L’Institut national de la statistique (Istat) a calculé que cette eau gaspillée satisferait les besoins annuels de 43 millions de personnes, soit trois Italiens sur quatre.
La Sardaigne (52,8%) et la Sicile (51,6%) détiennent le record national de pertes hydriques.
Selon la fondation Fondo Ambiente, 60% du réseau national a plus de 30 ans, et 25% plus de 50 ans. Au rythme du renouvellement actuel des canalisations (à peine quatre mètres par kilomètre et par an), il faudrait 250 ans pour les remplacer.
Les jeunes s’en vont
Sollicitée par l’AFP, la Région Sicile affirme «répondre à l’urgence de la sécheresse avec la plus grande détermination, tant pour l’agriculture que pour la population». Elle souligne avoir signé avec l’État début juillet un «Plan hydrique» de 1,6 milliard d’euros destiné, entre autres, à «réduire les pertes d’eau».
Encore faut-il que les collectivités traitent correctement les dossiers: faute d’avoir répondu dans les temps à un appel d’offres, la commune méridionale d’Agrigente a fait l’impasse sur près de 50 millions d’euros de financements. Des centaines d’habitants de la ville ont manifesté début août pour dénoncer la gestion de l’eau par leurs élus.

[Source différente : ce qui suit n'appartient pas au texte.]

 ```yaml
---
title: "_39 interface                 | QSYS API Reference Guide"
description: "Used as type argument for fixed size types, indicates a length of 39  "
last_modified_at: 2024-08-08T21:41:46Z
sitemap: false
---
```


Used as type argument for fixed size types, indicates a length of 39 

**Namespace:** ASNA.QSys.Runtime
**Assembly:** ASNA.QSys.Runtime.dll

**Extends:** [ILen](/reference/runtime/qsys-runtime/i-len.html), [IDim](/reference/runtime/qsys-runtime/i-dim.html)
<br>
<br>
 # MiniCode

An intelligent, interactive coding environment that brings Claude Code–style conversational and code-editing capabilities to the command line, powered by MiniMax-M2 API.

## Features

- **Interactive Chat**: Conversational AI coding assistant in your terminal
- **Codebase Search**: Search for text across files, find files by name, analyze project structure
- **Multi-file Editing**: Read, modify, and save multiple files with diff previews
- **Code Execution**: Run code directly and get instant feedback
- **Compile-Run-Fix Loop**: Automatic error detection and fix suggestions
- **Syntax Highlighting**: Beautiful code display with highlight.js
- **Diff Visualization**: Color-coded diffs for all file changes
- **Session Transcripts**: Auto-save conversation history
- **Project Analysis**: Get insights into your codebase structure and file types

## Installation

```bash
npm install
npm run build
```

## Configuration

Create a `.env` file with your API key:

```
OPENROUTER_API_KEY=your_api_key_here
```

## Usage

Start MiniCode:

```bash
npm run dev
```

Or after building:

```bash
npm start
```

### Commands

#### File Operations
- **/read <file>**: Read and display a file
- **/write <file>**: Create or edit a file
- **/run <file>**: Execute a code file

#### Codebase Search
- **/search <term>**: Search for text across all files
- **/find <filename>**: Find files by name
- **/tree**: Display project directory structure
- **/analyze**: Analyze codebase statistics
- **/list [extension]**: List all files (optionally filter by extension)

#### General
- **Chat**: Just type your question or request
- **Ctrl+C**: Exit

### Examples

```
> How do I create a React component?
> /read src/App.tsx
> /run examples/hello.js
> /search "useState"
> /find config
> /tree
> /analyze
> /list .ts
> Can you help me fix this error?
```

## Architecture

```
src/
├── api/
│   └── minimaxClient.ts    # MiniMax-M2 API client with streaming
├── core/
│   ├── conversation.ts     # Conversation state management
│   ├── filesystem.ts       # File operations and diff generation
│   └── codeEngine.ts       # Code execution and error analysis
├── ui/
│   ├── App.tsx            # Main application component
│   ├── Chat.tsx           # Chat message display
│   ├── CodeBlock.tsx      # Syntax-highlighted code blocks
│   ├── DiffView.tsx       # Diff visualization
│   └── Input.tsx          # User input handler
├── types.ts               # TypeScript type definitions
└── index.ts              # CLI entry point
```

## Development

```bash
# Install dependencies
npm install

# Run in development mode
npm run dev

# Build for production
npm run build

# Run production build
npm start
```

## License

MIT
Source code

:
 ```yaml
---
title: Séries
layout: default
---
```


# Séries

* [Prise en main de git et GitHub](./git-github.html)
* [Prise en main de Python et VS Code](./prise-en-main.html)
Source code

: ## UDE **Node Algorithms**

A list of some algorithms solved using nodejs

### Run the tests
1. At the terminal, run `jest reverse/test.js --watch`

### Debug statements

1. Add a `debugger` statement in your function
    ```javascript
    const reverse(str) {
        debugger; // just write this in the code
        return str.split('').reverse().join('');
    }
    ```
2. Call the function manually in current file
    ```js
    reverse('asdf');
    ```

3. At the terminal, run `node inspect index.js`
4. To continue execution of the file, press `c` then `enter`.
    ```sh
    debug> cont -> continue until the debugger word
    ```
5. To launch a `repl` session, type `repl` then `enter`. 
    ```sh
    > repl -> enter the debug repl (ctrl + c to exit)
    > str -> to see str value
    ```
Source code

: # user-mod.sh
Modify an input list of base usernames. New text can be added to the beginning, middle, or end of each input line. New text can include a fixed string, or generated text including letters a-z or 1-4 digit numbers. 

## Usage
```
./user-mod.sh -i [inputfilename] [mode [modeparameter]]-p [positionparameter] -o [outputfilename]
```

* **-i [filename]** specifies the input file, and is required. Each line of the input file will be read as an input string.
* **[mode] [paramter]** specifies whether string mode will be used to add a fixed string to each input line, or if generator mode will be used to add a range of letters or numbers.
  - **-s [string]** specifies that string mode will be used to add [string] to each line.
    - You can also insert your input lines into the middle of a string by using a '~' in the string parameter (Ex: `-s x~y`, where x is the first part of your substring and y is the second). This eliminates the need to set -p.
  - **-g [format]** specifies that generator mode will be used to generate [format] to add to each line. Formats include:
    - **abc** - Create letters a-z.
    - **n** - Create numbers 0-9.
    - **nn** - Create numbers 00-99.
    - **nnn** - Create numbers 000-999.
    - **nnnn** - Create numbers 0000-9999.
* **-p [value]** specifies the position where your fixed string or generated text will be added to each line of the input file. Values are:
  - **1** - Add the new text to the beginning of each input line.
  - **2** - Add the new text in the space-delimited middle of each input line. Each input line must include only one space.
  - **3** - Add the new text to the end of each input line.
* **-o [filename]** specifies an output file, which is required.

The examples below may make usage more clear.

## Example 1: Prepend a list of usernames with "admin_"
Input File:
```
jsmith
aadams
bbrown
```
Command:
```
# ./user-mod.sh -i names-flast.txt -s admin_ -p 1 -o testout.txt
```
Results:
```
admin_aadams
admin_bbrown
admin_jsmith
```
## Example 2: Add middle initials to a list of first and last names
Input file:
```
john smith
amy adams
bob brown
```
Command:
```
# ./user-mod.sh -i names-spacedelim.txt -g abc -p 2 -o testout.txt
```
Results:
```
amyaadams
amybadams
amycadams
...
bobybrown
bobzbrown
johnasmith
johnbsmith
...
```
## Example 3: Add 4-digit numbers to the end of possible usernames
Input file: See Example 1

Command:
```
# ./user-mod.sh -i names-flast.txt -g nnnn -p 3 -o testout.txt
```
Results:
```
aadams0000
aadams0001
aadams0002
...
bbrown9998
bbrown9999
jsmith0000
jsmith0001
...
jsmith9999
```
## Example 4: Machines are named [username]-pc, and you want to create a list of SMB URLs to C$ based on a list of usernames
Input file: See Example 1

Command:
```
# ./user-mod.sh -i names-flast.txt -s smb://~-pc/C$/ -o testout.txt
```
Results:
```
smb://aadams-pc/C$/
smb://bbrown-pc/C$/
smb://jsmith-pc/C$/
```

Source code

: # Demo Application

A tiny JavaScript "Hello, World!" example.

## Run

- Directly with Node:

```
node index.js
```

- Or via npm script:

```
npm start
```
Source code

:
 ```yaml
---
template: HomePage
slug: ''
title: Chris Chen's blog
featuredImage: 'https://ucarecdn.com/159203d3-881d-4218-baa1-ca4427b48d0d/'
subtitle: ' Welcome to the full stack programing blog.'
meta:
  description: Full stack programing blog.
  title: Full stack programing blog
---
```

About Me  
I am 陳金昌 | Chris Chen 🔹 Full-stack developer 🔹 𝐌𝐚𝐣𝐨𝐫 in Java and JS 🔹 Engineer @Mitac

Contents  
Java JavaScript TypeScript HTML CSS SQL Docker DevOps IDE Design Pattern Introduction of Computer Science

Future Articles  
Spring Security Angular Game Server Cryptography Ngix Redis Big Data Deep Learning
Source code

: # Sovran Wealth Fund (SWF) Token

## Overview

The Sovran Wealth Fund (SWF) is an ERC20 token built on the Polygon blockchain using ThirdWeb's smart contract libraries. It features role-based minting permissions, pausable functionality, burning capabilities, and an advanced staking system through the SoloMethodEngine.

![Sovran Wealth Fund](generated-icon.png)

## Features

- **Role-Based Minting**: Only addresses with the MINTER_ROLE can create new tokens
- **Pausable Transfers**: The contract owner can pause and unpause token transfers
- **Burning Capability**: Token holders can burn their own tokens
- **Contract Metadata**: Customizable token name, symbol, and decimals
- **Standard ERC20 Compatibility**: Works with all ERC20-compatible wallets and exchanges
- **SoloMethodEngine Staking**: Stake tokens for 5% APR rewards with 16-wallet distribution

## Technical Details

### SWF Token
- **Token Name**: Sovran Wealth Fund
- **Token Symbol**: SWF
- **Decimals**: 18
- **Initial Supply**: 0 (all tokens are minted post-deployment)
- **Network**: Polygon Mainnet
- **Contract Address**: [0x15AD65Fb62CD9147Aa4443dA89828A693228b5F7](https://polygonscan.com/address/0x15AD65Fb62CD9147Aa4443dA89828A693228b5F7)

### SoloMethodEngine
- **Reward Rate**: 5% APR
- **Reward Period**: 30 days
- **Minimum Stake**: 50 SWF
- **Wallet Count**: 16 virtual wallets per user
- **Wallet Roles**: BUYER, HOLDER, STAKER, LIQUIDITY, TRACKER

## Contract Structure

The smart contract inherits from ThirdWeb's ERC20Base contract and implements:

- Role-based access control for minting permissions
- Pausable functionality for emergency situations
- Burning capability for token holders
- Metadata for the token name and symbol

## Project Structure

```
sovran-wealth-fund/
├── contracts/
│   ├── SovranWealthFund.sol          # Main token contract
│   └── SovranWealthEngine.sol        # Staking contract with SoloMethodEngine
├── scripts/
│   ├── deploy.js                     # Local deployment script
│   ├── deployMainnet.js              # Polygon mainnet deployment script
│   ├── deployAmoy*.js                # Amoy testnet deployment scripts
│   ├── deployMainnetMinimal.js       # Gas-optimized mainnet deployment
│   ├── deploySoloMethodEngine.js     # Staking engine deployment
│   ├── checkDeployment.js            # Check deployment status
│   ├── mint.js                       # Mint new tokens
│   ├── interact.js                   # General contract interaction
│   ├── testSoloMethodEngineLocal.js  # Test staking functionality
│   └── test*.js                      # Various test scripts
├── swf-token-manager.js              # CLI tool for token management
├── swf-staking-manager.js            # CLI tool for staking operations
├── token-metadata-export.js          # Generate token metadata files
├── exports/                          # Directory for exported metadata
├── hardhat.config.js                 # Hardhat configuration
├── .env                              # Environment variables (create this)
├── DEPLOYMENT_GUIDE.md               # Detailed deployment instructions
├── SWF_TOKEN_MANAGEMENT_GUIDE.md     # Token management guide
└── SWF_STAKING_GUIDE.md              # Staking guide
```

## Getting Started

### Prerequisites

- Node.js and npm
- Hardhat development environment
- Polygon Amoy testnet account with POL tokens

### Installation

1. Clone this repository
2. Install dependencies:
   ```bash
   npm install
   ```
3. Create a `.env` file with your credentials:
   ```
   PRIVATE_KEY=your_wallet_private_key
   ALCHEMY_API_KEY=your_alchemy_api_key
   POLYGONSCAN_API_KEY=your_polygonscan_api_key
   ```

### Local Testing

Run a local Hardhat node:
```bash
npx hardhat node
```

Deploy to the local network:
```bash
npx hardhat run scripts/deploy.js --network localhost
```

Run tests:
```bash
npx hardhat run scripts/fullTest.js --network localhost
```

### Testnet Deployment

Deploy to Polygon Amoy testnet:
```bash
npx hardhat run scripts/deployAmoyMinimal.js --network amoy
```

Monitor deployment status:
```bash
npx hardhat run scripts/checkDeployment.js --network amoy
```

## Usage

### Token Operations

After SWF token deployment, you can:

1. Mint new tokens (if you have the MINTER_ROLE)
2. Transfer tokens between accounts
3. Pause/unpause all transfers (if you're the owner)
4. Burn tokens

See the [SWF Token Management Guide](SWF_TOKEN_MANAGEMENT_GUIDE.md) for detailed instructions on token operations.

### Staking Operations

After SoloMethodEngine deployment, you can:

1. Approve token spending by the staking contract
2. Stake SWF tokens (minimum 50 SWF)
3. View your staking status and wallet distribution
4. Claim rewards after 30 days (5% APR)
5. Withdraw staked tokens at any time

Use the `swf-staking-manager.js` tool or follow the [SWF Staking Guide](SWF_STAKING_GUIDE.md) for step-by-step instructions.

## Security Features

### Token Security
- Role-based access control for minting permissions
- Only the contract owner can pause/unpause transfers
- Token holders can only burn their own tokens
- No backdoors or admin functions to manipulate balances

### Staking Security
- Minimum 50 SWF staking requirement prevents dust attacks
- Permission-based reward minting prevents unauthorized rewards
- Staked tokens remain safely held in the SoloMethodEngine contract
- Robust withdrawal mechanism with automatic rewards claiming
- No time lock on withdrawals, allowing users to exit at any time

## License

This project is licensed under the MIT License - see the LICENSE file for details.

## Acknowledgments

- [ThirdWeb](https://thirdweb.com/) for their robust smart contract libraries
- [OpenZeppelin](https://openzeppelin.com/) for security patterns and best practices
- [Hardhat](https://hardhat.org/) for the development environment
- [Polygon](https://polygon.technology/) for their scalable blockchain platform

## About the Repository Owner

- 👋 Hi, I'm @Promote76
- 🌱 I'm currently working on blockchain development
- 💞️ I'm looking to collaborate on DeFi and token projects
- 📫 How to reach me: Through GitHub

Sur son domaine de Campobello di Mazara qu’il exploite avec son père, Rosario Cognata assiste, impuissant, au pourrissement de ses citrons que l’arbre «stressé» laisse tomber au sol. Ils sont jaunes à l’extérieur, brunis à l’intérieur, brûlés par le soleil, alors qu’à cette époque de l’année ils devraient être encore verts. Il estime ses pertes à entre 30 et 40%.
«Sans eau, il n’y a pas de vie. C’est très grave. Les familles risquent leur gagne-pain, les jeunes préfèrent partir et les campagnes se vident», soupire-t-il.
En dépit d’un taux de natalité parmi les plus hauts d’Italie dans un pays vieillissant, parfois surnommé «le Japon d’Europe», la Sicile (cinq millions d’habitants) est l’une des régions se dépeuplant le plus rapidement depuis dix ans.